The assessor also used a low 6 percent base capitalization rate, likewise derived from a mass appraisal model consisting of market-rate properties.

For the second year in issue, the assessor used a comparable sales approach based on sales of three properties that the assessor claimed were comparable to the subject property. However, none of those properties was a Section 42 project: Two were rent-subsidized HUD Section 8 properties, and the other was a mixed-use property consisting primarily of market-rate apartments with a few Section 42 units.

The Supreme Court nullified the assessments for both years, concluding that neither approach the assessor used complied with the rule that an assessor cannot value subsidized housing by “pretend[ing]” that the restrictions on the property do not exist.

For the income-based assessment, the Supreme Court found two fatal flaws in the assessor’s methodology.

First, the court found that the assessor violated Wisconsin law by using estimated market-based vacancy and expenses instead of the property’s projected actual vacancy and expenses. The court reaffirmed that its 1993 decision “unambiguously” requires assessors to use actual income and expenses when valuing subsidized housing under an income approach.

The court further held that by using mass appraisal estimation techniques instead of income and expense information specific to the subject property, the assessor violated the statutory requirement that assessors must use the “best available” information.
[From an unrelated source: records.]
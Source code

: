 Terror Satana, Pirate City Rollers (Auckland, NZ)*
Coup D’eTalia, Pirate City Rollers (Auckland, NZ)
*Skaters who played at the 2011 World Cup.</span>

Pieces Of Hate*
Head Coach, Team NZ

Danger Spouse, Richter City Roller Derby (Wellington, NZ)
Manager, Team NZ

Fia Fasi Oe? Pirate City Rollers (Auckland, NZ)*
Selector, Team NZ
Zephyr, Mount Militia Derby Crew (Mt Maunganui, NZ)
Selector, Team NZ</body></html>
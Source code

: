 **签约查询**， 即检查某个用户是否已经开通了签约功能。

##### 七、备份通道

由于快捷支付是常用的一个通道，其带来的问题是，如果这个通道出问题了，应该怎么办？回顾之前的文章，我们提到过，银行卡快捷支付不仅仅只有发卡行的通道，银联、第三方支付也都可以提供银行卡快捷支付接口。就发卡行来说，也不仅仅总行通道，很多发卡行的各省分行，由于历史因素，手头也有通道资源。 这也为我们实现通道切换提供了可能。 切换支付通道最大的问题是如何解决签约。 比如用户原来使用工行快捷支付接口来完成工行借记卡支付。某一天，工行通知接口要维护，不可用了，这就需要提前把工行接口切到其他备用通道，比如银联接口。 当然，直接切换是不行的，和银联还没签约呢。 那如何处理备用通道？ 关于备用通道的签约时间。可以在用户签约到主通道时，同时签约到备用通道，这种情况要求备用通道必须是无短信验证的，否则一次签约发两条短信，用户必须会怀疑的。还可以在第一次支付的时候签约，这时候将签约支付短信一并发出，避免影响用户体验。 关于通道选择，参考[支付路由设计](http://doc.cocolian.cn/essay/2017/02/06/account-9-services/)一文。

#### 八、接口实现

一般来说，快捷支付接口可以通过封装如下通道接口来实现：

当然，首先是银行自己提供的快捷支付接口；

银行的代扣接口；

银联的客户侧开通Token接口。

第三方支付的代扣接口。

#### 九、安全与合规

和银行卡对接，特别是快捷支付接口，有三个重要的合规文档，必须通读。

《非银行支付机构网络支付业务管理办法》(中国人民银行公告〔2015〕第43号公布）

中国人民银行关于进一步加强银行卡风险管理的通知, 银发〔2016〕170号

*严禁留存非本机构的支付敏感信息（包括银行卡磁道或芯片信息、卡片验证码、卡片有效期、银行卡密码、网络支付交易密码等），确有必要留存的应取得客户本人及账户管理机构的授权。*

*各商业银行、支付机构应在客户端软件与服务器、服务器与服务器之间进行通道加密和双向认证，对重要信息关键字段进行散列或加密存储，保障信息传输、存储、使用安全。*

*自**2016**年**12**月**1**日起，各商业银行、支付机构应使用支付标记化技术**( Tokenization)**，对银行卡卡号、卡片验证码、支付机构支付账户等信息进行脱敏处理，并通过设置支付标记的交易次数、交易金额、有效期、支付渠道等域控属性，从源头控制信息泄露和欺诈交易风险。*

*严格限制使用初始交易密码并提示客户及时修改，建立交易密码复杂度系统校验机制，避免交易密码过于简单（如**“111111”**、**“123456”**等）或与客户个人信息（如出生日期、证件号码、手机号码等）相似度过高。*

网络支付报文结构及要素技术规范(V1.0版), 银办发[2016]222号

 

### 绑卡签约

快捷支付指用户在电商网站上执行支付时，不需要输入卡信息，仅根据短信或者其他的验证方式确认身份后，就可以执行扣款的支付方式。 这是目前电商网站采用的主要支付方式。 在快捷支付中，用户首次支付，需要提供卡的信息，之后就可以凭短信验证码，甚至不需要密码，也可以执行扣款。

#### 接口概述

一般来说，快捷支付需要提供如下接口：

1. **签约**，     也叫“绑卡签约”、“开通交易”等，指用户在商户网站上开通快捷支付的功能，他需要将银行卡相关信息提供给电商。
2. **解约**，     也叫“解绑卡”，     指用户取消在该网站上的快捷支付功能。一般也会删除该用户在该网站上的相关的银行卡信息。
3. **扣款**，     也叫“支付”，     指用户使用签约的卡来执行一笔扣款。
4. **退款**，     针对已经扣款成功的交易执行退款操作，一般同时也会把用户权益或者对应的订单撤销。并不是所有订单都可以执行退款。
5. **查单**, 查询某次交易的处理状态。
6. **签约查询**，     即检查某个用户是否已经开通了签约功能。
Second, the court found that the assessor violated Wisconsin law by deriving a capitalization rate from market-rate properties instead of from the specific market for Section 42 properties. The court explicitly held that Wisconsin assessors valuing federally regulated properties “may not” derive a capitalization rate from market-rate properties.

For the comparable sales-based assessment, the court likewise concluded that the three sales the assessor relied on were not “reasonably comparable” to the subject property, as Wisconsin law requires. The court definitively rejected the assessor’s claim that Section 42 properties and Section 8 properties have similar restrictions and similar rates of rent and are there-fore comparable.

In rejecting the assessor’s claim that those two programs have similar restrictions, the court engaged in a lengthy analysis of the fundamental differences between them.

The court emphasized that the two “are vastly different” programs with “different risks for the owners,” since Section 42 is an income tax credit pro-gram while Section 8 is a rent subsidy program; thus, Section 42 properties are “riskier investment[s]” because the government does not insure against nonpayment of rents.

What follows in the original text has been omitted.